(Source texts of formatted documents)
___
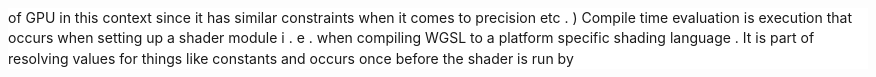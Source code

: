 of
GPU
in
this
context
since
it
has
similar
constraints
when
it
comes
to
precision
etc
.
)
Compile
time
evaluation
is
execution
that
occurs
when
setting
up
a
shader
module
i
.
e
.
when
compiling
WGSL
to
a
platform
specific
shading
language
.
It
is
part
of
resolving
values
for
things
like
constants
and
occurs
once
before
the
shader
is
run
by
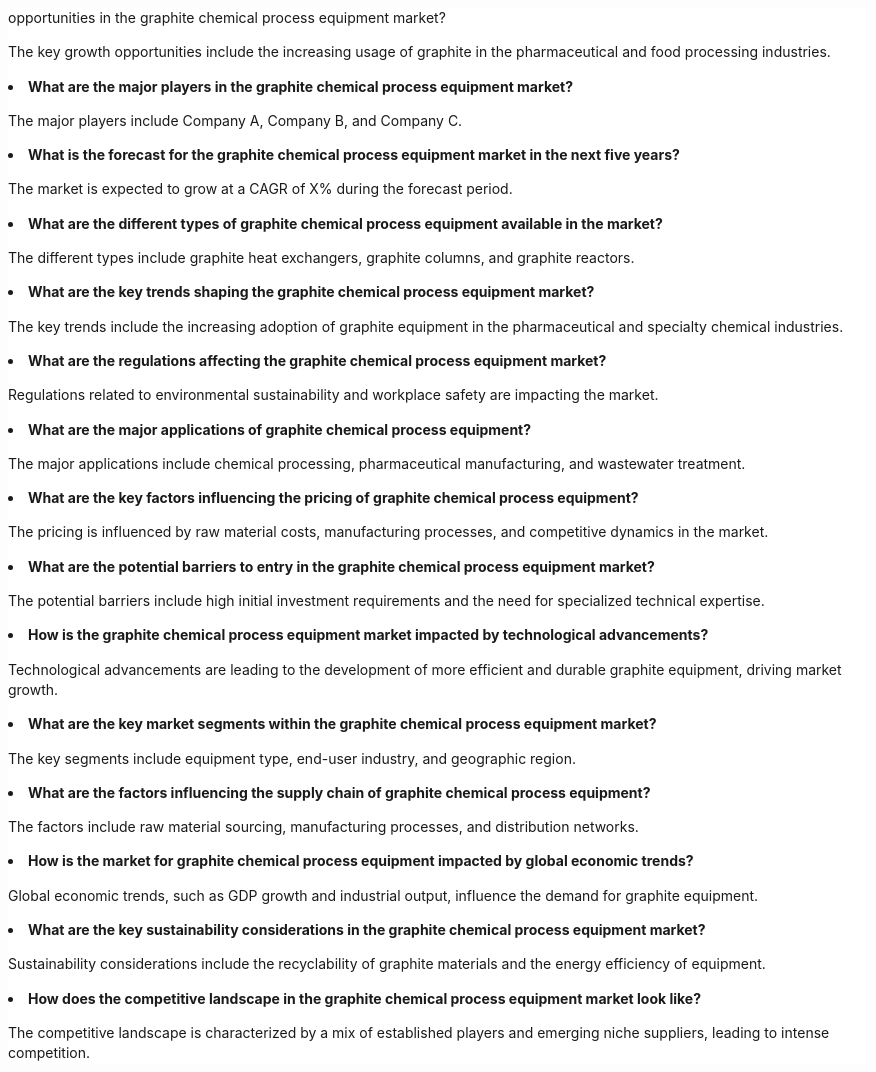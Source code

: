 opportunities in the graphite chemical process equipment market?</strong> <p>The key growth opportunities include the increasing usage of graphite in the pharmaceutical and food processing industries.</p> </li> <li> <strong>What are the major players in the graphite chemical process equipment market?</strong> <p>The major players include Company A, Company B, and Company C.</p> </li> <li> <strong>What is the forecast for the graphite chemical process equipment market in the next five years?</strong> <p>The market is expected to grow at a CAGR of X% during the forecast period.</p> </li> <li> <strong>What are the different types of graphite chemical process equipment available in the market?</strong> <p>The different types include graphite heat exchangers, graphite columns, and graphite reactors.</p> </li> <li> <strong>What are the key trends shaping the graphite chemical process equipment market?</strong> <p>The key trends include the increasing adoption of graphite equipment in the pharmaceutical and specialty chemical industries.</p> </li> <li> <strong>What are the regulations affecting the graphite chemical process equipment market?</strong> <p>Regulations related to environmental sustainability and workplace safety are impacting the market.</p> </li> <li> <strong>What are the major applications of graphite chemical process equipment?</strong> <p>The major applications include chemical processing, pharmaceutical manufacturing, and wastewater treatment.</p> </li> <li> <strong>What are the key factors influencing the pricing of graphite chemical process equipment?</strong> <p>The pricing is influenced by raw material costs, manufacturing processes, and competitive dynamics in the market.</p> </li> <li> <strong>What are the potential barriers to entry in the graphite chemical process equipment market?</strong> <p>The potential barriers include high initial investment requirements and the need for specialized technical expertise.</p> </li> <li> <strong>How is the graphite chemical process equipment market impacted by technological advancements?</strong> <p>Technological advancements are leading to the development of more efficient and durable graphite equipment, driving market growth.</p> </li> <li> <strong>What are the key market segments within the graphite chemical process equipment market?</strong> <p>The key segments include equipment type, end-user industry, and geographic region.</p> </li> <li> <strong>What are the factors influencing the supply chain of graphite chemical process equipment?</strong> <p>The factors include raw material sourcing, manufacturing processes, and distribution networks.</p> </li> <li> <strong>How is the market for graphite chemical process equipment impacted by global economic trends?</strong> <p>Global economic trends, such as GDP growth and industrial output, influence the demand for graphite equipment.</p> </li> <li> <strong>What are the key sustainability considerations in the graphite chemical process equipment market?</strong> <p>Sustainability considerations include the recyclability of graphite materials and the energy efficiency of equipment.</p> </li> <li> <strong>How does the competitive landscape in the graphite chemical process equipment market look like?</strong> <p>The competitive landscape is characterized by a mix of established players and emerging niche suppliers, leading to intense competition.</p> </li></ol></body></html></strong></p>
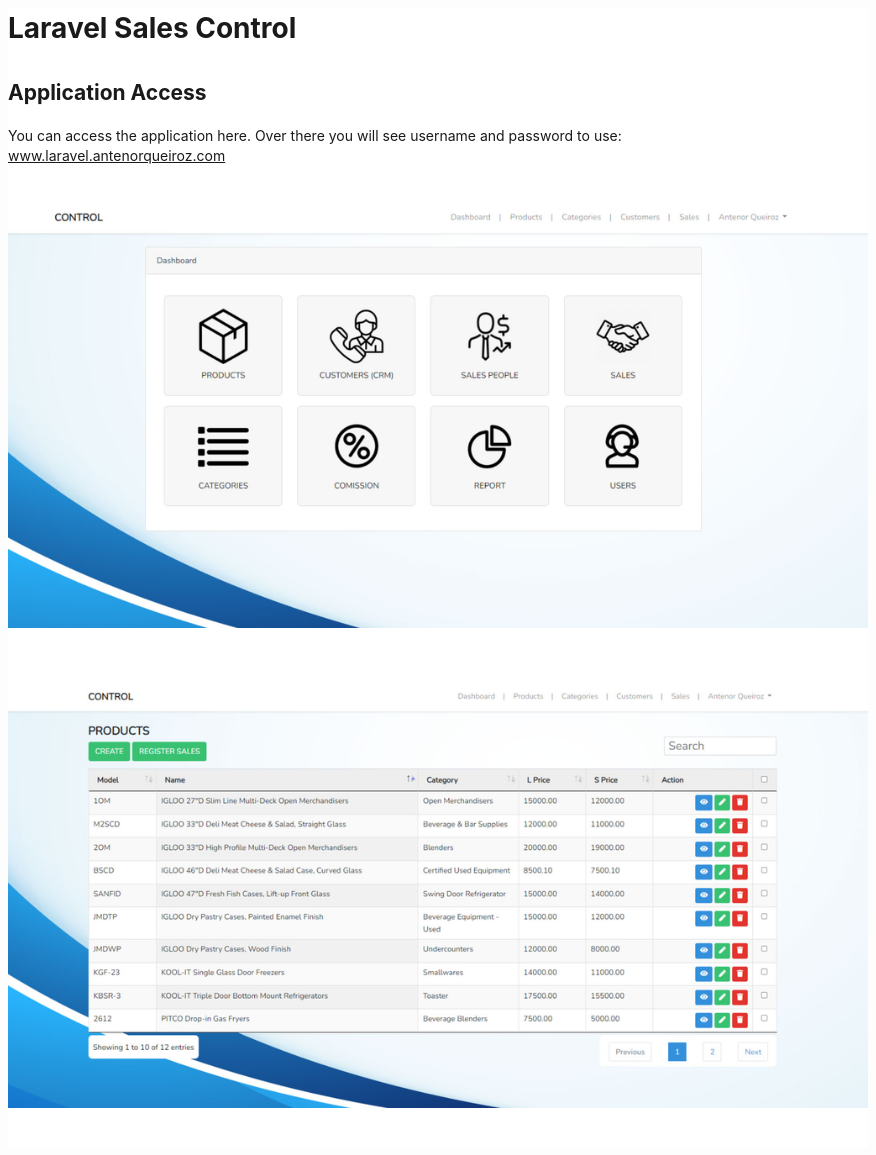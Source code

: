 # Laravel Sales Control

## Application Access
You can access the application here. Over there you will see username and password to use:
<br>
<a href="http:www.laravel.antenorqueiroz.com">www.laravel.antenorqueiroz.com</a>
<br>
<br>

<p align="center"><img src="https://github.com/antenorq/Laravel-Inventory-Sales-Control/blob/main/inventory-control-1.jpg" width="100%"></p>
<br>
<p align="center"><img src="https://github.com/antenorq/Laravel-Inventory-Sales-Control/blob/main/inventory-control-2.jpg" width="100%"></p>
<br>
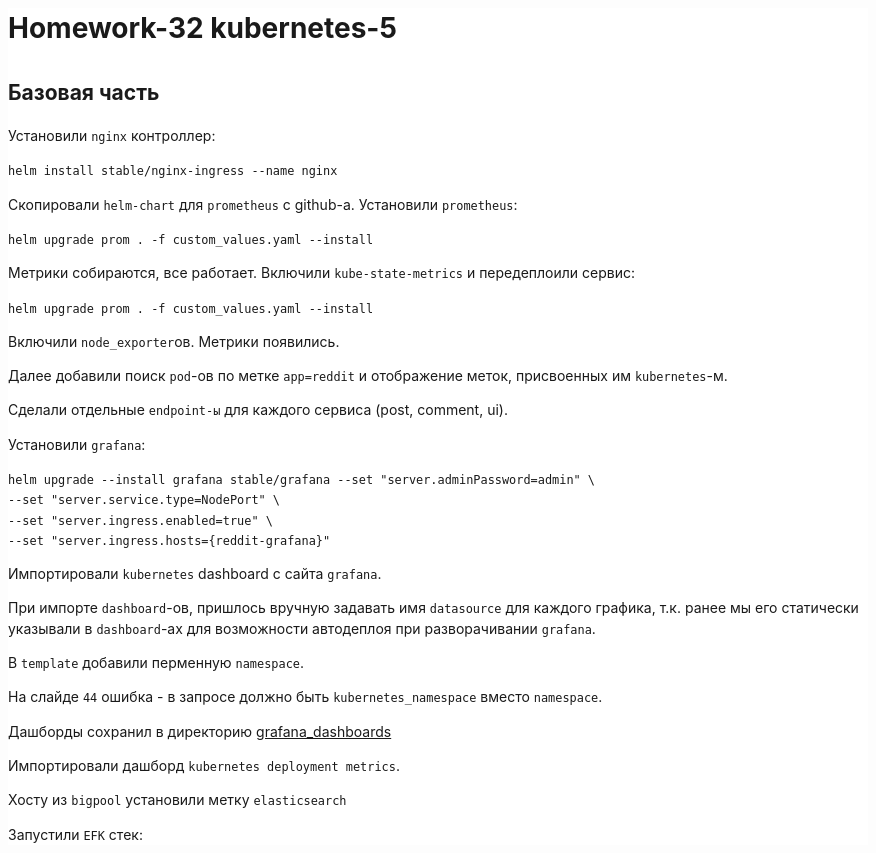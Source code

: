 # Homework-32 kubernetes-5

## Базовая часть

Установили `nginx` контроллер:

```
helm install stable/nginx-ingress --name nginx
```

Скопировали `helm-chart` для `prometheus` c github-а.
Установили `prometheus`:

```
helm upgrade prom . -f custom_values.yaml --install
```

Метрики собираются, все работает. Включили `kube-state-metrics` и передеплоили
сервис:

```
helm upgrade prom . -f custom_values.yaml --install
```

Включили `node_exporter`ов. Метрики появились.

Далее добавили поиск `pod`-ов по метке `app=reddit` и отображение меток,
присвоенных им `kubernetes`-м.

Сделали отдельные `endpoint-ы` для каждого сервиса (post, comment, ui).

Установили `grafana`:

```
helm upgrade --install grafana stable/grafana --set "server.adminPassword=admin" \
--set "server.service.type=NodePort" \
--set "server.ingress.enabled=true" \
--set "server.ingress.hosts={reddit-grafana}"
```

Импортировали `kubernetes` dashboard с сайта `grafana`.

При импорте `dashboard`-ов, пришлось вручную задавать имя `datasource` для каждого
графика, т.к. ранее мы его статически указывали в `dashboard`-ах для возможности
автодеплоя при разворачивании `grafana`.

В `template` добавили перменную `namespace`.

На слайде `44` ошибка - в запросе должно быть `kubernetes_namespace` вместо
`namespace`.

Дашборды сохранил в директорию
[grafana_dashboards](./kubernetes/grafana_dashboards)

Импортировали дашборд `kubernetes deployment metrics`.

Хосту из `bigpool` установили метку `elasticsearch`

Запустили `EFK` стек:
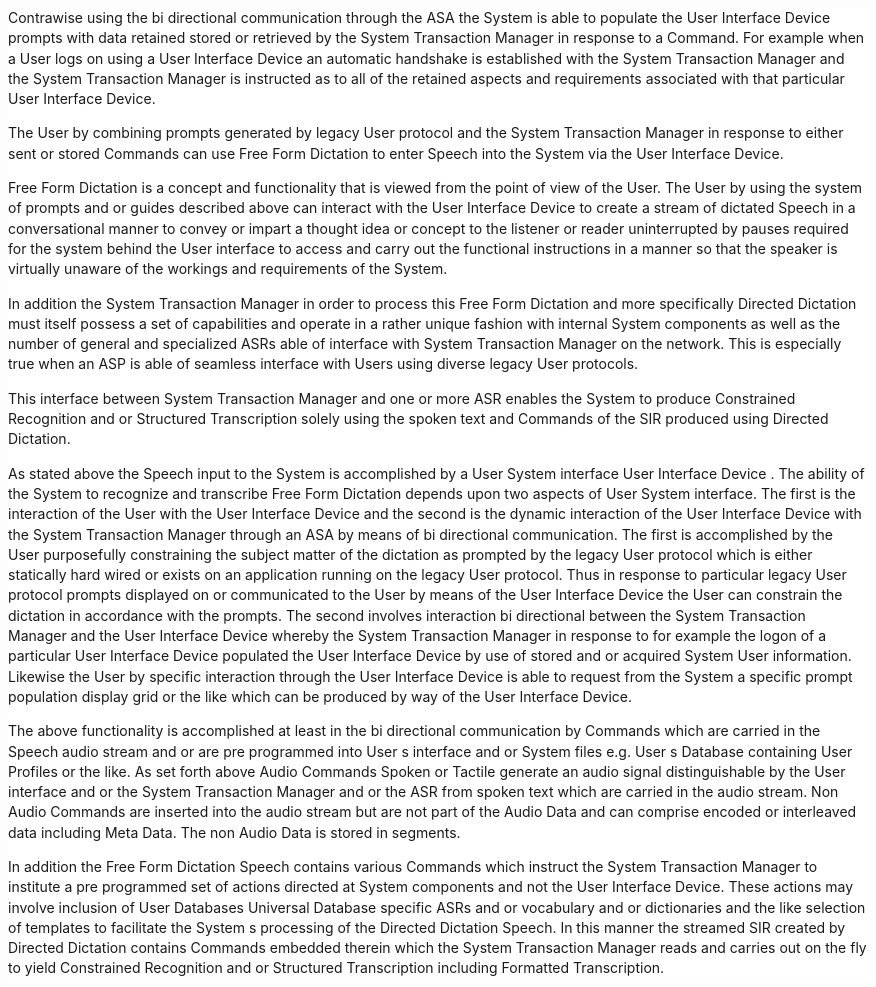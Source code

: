 Contrawise using the bi directional communication through the ASA the System is able to populate the User Interface Device prompts with data retained stored or retrieved by the System Transaction Manager in response to a Command. For example when a User logs on using a User Interface Device an automatic handshake is established with the System Transaction Manager and the System Transaction Manager is instructed as to all of the retained aspects and requirements associated with that particular User Interface Device.

The User by combining prompts generated by legacy User protocol and the System Transaction Manager in response to either sent or stored Commands can use Free Form Dictation to enter Speech into the System via the User Interface Device.

Free Form Dictation is a concept and functionality that is viewed from the point of view of the User. The User by using the system of prompts and or guides described above can interact with the User Interface Device to create a stream of dictated Speech in a conversational manner to convey or impart a thought idea or concept to the listener or reader uninterrupted by pauses required for the system behind the User interface to access and carry out the functional instructions in a manner so that the speaker is virtually unaware of the workings and requirements of the System.

In addition the System Transaction Manager in order to process this Free Form Dictation and more specifically Directed Dictation must itself possess a set of capabilities and operate in a rather unique fashion with internal System components as well as the number of general and specialized ASRs able of interface with System Transaction Manager on the network. This is especially true when an ASP is able of seamless interface with Users using diverse legacy User protocols.

This interface between System Transaction Manager and one or more ASR enables the System to produce Constrained Recognition and or Structured Transcription solely using the spoken text and Commands of the SIR produced using Directed Dictation.

As stated above the Speech input to the System is accomplished by a User System interface User Interface Device . The ability of the System to recognize and transcribe Free Form Dictation depends upon two aspects of User System interface. The first is the interaction of the User with the User Interface Device and the second is the dynamic interaction of the User Interface Device with the System Transaction Manager through an ASA by means of bi directional communication. The first is accomplished by the User purposefully constraining the subject matter of the dictation as prompted by the legacy User protocol which is either statically hard wired or exists on an application running on the legacy User protocol. Thus in response to particular legacy User protocol prompts displayed on or communicated to the User by means of the User Interface Device the User can constrain the dictation in accordance with the prompts. The second involves interaction bi directional between the System Transaction Manager and the User Interface Device whereby the System Transaction Manager in response to for example the logon of a particular User Interface Device populated the User Interface Device by use of stored and or acquired System User information. Likewise the User by specific interaction through the User Interface Device is able to request from the System a specific prompt population display grid or the like which can be produced by way of the User Interface Device.

The above functionality is accomplished at least in the bi directional communication by Commands which are carried in the Speech audio stream and or are pre programmed into User s interface and or System files e.g. User s Database containing User Profiles or the like. As set forth above Audio Commands Spoken or Tactile generate an audio signal distinguishable by the User interface and or the System Transaction Manager and or the ASR from spoken text which are carried in the audio stream. Non Audio Commands are inserted into the audio stream but are not part of the Audio Data and can comprise encoded or interleaved data including Meta Data. The non Audio Data is stored in segments.

In addition the Free Form Dictation Speech contains various Commands which instruct the System Transaction Manager to institute a pre programmed set of actions directed at System components and not the User Interface Device. These actions may involve inclusion of User Databases Universal Database specific ASRs and or vocabulary and or dictionaries and the like selection of templates to facilitate the System s processing of the Directed Dictation Speech. In this manner the streamed SIR created by Directed Dictation contains Commands embedded therein which the System Transaction Manager reads and carries out on the fly to yield Constrained Recognition and or Structured Transcription including Formatted Transcription.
___
__YOUR OBJECTIVE__
Wherever the word "blob" appears in the records above, copy that line.

__RESPONSE__
<p align="center"><img src="https://github.com/antenorq/Laravel-Inventory-Sales-Control/blob/main/inventory-control-1.jpg" width="100%"></p>
<p align="center"><img src="https://github.com/antenorq/Laravel-Inventory-Sales-Control/blob/main/inventory-control-2.jpg" width="100%"></p>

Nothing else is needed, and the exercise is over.